■ **RECORD EXCERPTS**:
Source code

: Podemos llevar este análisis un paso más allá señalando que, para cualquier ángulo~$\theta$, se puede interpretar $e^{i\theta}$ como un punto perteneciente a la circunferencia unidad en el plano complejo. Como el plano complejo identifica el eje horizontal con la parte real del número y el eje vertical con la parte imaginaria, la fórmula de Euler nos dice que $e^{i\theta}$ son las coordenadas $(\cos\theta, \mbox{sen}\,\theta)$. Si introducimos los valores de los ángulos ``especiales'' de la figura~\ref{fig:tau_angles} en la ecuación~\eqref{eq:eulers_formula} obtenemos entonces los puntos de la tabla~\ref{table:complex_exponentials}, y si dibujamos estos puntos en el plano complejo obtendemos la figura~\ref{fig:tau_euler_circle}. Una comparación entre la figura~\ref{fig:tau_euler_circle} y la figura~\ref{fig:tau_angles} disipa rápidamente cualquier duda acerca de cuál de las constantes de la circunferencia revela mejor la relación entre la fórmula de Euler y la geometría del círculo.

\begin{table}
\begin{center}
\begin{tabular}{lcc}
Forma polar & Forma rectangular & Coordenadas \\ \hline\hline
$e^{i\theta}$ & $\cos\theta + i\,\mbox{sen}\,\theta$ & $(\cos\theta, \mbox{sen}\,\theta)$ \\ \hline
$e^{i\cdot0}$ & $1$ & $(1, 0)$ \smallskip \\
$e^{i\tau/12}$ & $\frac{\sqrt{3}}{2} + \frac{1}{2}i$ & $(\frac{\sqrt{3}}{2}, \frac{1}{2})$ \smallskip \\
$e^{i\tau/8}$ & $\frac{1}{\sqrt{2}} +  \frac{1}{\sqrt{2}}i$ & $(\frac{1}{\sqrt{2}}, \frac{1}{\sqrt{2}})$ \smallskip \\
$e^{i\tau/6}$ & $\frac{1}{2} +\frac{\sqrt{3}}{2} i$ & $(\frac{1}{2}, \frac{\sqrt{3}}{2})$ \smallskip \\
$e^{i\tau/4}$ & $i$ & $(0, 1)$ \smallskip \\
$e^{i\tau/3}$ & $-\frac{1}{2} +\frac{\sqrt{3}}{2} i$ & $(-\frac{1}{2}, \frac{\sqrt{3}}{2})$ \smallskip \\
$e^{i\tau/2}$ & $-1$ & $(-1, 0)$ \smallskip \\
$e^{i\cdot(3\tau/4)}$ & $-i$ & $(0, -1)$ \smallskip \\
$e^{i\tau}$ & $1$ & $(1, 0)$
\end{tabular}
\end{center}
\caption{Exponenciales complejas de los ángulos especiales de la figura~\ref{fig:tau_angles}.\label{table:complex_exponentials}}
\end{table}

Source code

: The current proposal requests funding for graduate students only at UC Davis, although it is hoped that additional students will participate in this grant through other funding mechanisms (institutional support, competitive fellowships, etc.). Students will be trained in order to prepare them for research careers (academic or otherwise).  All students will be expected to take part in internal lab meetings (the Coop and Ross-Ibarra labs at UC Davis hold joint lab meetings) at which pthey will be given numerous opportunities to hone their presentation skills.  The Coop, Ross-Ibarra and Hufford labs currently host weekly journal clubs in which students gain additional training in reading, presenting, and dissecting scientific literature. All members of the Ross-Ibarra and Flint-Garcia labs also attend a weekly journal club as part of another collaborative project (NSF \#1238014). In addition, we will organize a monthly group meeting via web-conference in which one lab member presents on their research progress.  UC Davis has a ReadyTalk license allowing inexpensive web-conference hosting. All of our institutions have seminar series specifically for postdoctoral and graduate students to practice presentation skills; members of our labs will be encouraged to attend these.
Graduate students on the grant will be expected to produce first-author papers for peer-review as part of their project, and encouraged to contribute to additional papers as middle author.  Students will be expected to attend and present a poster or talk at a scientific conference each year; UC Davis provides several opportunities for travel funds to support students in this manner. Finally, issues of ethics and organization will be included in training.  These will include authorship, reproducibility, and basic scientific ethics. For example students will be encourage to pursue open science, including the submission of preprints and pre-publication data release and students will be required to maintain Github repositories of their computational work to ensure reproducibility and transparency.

■ **WHAT IS REQUIRED**: Where a line of the material above holds the string "begin", copy that line.

■ **PROBLEM SOLUTION**:
\begin{table}
\begin{center}
\begin{tabular}{lcc}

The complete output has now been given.